General Mansilla, also sometimes referred to as Bartolomé Bavio or simply Bavio, is a town located in the Magdalena Partido in the province of Buenos Aires, Argentina. Located 40 km from the city and provincial capital of La Plata, General Mansilla was founded in 1901, and named in honor of Lucio Norberto Mansilla, a general who fought in the Argentine War of Independence. The decree establishing the town was signed by the provincial governor of the time on August 14. A rail station had previously been built in 1887 following a land donation from a man named Bartolomé Bavio, who the developers later named the station after. The rail line which passed through the town was the first in the partido. A school was built in the region in 1899. Rail service lasted until the 1970s.
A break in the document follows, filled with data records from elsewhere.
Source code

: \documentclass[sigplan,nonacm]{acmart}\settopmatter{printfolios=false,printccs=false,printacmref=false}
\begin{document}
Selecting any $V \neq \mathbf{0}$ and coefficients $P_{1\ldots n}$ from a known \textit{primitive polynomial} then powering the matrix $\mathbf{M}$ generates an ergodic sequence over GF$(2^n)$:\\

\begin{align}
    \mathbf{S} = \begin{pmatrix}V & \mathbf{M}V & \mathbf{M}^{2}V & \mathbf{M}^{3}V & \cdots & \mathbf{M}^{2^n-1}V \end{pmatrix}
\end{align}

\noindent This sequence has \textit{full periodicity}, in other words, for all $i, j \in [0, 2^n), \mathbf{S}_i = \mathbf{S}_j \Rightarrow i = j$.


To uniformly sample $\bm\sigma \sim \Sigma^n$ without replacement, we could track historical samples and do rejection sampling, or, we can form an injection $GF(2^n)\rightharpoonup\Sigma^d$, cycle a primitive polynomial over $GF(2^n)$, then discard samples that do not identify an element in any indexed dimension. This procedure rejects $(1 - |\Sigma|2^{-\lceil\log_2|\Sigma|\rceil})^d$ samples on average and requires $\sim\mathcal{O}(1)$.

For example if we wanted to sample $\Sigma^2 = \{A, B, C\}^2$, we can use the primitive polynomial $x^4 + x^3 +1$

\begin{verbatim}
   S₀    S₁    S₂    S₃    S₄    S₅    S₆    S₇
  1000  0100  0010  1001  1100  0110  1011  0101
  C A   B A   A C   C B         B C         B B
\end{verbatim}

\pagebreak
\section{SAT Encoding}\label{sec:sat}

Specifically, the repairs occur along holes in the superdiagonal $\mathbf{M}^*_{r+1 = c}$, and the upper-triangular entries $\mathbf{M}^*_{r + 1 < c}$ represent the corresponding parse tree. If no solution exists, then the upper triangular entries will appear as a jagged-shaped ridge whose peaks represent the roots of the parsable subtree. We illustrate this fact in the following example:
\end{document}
The end of rail service led to a considerable decline in the town's status.

In 2004, a report found that nearly 30% of the town's population, or roughly 309 individuals, had been diagnosed with Enterobius vermicularis, a parasitic worm infection. 41% of all children in the town were affected with the disease. Outside of this, General Mansilla has also suffered from insect swarms, a notable one occurring in 2019 consisting mostly of flies. The insects likely originated from poor waste management from a nearby poultry farm.

Since the end of rail service, the economy of General Mansilla has primarily been based on agriculture. The town is also a center for the dairy industry. According to INDEC, which collects population data for the country, the town had a population of 1,684 people as of the 2001 census. In the 2010 census, the town's population had grown to 2,022, or around a 16.7% increase from the previous census. Actress Tita Merello lived in the town as a child when she was around the age of 10.